Venereal transmission is possible but is speculated to be very rare. It may be assumed that the stud plays no bigger a role in transmission of the virus than does any other individual in an infected colony. Canine herpes virus in dog breeding colonies is so common that breeders should assume that their kennels’ are infected unless proven otherwise. Breeders who show regularly, have large numbers of actively breeding bitches, groom, run boarding kennels and train dogs on the same premises that they breed are more likely to suffer from herpes related fertility problems because of higher exposure rates and more stressful environment. Introduction of herpes virus into a dog colony that is naïve (has never been exposed before) may lead to serious outbreaks of canine herpes virus associated fertility problems if this introduction occurs during at a time that many bitches are about to be bred or already pregnant.

There is no reason why the breeder should not breed a bitch that produced a litter of puppies that had herpes. Once exposed to herpes virus her chances to suffer from fertility problems are less at subsequent breedings. Reproductive problems associated with herpes virus in infected kennels may sometimes come and go mysteriously with intervals of several years. This phenomenon can be explained by immunity that has built up in the dog colony and bitches that were pregnant at any time were neither infected or susceptible. Some breeders may erroneously think that they are free from herpes virus reproductive problems because they may have become accustomed to low fertility. These breeders only become aware of the problem once they note improvement following the use of the vaccine.

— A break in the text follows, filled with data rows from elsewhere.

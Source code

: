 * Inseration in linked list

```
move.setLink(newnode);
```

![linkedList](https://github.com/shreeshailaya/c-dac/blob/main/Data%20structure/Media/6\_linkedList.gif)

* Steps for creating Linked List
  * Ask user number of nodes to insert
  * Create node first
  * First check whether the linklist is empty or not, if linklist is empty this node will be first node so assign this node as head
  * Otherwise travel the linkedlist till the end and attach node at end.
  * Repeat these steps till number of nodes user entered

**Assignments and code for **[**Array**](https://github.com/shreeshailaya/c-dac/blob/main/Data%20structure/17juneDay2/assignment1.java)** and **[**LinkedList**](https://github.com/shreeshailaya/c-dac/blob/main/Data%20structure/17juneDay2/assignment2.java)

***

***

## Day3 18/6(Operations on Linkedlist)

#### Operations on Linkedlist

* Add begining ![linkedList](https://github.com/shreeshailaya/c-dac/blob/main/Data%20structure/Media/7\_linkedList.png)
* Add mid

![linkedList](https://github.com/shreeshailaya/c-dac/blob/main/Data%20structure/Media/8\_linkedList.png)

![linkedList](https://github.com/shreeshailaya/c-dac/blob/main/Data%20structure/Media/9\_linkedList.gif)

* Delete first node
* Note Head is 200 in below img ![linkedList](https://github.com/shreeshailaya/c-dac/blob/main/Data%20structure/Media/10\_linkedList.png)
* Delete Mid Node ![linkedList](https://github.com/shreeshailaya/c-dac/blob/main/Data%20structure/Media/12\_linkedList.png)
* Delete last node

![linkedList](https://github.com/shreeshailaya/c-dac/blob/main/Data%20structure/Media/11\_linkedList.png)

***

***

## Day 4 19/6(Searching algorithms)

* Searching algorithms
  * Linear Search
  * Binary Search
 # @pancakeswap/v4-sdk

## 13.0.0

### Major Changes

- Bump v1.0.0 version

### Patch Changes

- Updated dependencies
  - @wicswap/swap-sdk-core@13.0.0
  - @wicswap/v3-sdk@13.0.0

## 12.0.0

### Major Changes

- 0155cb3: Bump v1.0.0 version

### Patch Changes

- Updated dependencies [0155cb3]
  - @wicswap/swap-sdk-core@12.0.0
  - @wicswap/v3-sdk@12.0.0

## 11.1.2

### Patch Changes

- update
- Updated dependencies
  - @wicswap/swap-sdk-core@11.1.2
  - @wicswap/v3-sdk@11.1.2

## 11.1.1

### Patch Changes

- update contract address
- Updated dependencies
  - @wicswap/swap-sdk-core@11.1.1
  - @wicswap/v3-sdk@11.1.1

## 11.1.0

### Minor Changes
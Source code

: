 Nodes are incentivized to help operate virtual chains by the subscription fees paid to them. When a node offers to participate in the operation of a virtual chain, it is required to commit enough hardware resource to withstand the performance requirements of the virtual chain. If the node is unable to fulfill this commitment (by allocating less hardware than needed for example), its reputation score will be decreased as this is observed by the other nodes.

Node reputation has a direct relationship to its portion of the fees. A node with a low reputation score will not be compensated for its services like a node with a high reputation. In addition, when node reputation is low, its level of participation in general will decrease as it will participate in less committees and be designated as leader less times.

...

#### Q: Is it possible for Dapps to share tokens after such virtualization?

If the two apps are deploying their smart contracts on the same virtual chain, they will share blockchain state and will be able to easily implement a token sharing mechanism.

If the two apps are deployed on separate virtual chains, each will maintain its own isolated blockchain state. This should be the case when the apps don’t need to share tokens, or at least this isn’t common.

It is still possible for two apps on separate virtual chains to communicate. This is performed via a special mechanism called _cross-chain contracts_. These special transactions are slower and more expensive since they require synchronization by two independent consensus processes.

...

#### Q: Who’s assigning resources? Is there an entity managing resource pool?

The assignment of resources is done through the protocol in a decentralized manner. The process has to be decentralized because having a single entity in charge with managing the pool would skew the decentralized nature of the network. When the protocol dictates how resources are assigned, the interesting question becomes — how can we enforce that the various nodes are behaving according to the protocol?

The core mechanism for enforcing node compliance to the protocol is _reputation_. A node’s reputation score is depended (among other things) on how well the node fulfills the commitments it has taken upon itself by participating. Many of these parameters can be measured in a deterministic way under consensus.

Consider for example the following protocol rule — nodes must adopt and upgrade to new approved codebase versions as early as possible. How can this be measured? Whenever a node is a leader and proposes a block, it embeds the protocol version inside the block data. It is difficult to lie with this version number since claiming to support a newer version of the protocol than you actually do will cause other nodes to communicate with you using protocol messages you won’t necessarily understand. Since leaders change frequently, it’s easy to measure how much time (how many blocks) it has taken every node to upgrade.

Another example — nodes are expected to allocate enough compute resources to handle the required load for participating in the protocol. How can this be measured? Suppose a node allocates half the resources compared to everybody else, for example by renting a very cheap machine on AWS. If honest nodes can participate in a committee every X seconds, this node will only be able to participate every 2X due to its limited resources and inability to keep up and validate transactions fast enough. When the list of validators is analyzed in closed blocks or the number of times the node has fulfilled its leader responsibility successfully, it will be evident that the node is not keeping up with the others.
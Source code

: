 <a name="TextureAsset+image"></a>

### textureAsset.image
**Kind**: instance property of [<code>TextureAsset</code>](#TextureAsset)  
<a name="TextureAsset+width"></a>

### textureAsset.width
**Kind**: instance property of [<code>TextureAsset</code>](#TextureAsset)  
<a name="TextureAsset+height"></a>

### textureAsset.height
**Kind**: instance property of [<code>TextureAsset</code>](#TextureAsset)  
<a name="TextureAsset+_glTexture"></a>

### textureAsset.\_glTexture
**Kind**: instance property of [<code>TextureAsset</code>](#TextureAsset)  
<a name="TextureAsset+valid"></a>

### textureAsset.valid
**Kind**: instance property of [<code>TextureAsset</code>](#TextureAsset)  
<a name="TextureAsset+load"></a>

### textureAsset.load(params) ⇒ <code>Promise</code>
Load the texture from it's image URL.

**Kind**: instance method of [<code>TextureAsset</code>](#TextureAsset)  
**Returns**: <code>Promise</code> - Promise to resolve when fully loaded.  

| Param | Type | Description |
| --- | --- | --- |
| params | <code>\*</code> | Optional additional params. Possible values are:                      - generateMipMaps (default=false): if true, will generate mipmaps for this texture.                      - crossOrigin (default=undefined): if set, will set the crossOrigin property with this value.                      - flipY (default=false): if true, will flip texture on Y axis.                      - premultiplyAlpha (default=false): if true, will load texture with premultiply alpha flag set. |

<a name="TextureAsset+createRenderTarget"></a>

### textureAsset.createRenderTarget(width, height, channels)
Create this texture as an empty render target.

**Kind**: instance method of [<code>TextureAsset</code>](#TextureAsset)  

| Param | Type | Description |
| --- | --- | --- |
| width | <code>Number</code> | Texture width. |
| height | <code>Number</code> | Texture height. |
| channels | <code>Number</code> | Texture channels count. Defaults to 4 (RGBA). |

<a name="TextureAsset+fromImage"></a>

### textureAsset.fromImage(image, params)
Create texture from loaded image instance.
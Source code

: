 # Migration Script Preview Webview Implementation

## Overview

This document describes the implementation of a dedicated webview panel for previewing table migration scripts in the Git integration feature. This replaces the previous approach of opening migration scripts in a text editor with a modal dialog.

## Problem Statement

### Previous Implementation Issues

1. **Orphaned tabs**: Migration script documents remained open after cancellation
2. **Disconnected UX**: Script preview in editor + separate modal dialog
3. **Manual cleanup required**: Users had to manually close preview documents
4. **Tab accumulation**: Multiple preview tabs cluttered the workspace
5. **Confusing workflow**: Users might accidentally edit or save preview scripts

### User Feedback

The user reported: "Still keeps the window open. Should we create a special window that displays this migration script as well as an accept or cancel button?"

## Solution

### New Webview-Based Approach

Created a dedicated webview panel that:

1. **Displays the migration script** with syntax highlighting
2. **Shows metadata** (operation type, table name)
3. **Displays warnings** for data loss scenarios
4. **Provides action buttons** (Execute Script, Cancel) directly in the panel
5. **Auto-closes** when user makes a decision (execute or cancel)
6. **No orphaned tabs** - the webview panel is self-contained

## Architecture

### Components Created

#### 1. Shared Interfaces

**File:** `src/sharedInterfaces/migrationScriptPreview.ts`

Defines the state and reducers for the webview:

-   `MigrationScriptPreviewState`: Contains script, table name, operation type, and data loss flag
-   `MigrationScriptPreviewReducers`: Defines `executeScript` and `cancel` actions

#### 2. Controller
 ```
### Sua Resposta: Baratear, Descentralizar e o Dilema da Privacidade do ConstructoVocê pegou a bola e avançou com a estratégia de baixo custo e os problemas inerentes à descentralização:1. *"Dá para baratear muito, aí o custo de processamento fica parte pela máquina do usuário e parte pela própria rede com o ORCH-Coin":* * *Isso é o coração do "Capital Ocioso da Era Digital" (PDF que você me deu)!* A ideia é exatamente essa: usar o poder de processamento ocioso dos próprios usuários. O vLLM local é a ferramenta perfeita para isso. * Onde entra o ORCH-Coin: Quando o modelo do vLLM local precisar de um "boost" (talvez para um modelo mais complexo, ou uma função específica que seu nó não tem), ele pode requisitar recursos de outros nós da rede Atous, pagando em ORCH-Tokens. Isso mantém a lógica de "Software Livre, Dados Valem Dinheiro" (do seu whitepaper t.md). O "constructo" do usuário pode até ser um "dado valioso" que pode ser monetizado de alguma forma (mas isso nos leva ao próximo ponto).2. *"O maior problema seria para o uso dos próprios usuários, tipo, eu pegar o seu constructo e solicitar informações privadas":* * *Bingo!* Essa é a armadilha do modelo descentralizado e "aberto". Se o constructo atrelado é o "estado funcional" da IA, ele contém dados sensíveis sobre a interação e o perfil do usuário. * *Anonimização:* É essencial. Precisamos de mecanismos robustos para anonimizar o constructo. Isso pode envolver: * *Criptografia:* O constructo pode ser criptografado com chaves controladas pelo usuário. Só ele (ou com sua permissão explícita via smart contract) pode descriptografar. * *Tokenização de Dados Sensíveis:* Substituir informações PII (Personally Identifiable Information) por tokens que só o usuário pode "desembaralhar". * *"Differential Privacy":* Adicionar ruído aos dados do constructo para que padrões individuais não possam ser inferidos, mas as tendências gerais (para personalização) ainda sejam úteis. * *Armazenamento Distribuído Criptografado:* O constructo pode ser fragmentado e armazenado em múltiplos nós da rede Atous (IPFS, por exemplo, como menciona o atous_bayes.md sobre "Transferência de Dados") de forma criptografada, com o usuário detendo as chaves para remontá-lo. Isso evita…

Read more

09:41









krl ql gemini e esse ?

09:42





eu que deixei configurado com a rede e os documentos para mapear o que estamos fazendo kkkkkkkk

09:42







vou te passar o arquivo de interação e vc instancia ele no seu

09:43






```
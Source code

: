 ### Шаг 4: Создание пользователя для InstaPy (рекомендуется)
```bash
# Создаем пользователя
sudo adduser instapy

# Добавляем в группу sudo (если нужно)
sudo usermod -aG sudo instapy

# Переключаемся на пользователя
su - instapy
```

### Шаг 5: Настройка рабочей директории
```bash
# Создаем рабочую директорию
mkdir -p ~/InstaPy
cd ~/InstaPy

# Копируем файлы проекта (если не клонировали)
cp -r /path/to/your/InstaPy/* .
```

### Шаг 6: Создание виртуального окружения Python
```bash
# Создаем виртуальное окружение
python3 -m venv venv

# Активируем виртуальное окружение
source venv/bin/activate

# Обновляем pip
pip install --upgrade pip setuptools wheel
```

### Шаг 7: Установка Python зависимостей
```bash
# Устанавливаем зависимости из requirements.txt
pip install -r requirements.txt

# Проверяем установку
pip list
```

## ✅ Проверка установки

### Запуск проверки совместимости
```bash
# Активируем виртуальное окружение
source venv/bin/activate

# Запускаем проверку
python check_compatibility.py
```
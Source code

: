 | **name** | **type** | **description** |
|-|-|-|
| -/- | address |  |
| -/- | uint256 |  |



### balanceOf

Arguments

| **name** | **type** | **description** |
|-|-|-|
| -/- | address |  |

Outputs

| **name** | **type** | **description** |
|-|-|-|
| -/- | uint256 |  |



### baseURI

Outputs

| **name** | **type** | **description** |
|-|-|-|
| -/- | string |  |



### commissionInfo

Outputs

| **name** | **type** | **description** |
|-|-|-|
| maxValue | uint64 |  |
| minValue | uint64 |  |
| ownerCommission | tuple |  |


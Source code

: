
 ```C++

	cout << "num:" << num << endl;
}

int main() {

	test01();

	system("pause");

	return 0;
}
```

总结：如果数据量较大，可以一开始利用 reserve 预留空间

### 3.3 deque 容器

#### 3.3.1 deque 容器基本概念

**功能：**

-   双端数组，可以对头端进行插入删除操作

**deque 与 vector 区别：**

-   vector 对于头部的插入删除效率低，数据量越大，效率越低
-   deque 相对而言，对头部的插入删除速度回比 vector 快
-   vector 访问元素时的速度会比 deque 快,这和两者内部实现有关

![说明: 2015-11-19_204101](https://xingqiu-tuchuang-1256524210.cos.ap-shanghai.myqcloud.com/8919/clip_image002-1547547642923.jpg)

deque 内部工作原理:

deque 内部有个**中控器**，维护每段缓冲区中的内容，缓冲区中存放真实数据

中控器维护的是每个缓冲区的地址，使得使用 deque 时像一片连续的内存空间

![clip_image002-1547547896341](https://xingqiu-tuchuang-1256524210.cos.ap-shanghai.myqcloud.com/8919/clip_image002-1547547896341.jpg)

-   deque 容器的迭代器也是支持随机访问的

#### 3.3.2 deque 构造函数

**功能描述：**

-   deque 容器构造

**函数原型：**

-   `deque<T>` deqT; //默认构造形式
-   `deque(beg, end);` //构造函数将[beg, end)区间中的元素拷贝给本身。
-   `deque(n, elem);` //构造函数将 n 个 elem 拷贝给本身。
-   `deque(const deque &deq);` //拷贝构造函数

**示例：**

Absence of evidence of reproductive problems is not proof of absence of herpes virus infection in that kennel. Given this background, the breeder may now ask what is the relevance of all this to them as breeders and under what circumstances should they vaccinate against herpes virus.  The breeder should consider the following risk benefit assessment. Breeders that appear to be plagued by reproductive problems such as bitches that fail to conceive, appear to resorb, abort, have weak and underweight puppies or suffer from neonatal deaths should have this problem investigated. If either herpes is confirmed or no obvious cause of the reproductive problems can be found, the index of suspicion is high enough to warrant vaccination against herpes virus. Some breeders elect to vaccinate their bitches despite not having had previous problems out of fear of devastating loses. It makes sense for breeders that have already spend a large sum of money on artificial insemination or acquisition of new breeding stock at great expense, to eliminate as much risk as they can to prevent puppy losses by vaccination. Other breeders argue that they will consider control of herpes virus vaccine if they have experienced losses before they justify cost of vaccination.

In summary, eradication of canine herpes virus in kennels is not possible but minimizing the risk of losses to herpes virus is. Minimising stress, isolating pregnant bitches during peak susceptibility (3 weeks before to 3 weeks after parturition) from the general dog population and vaccinating may all aid in this.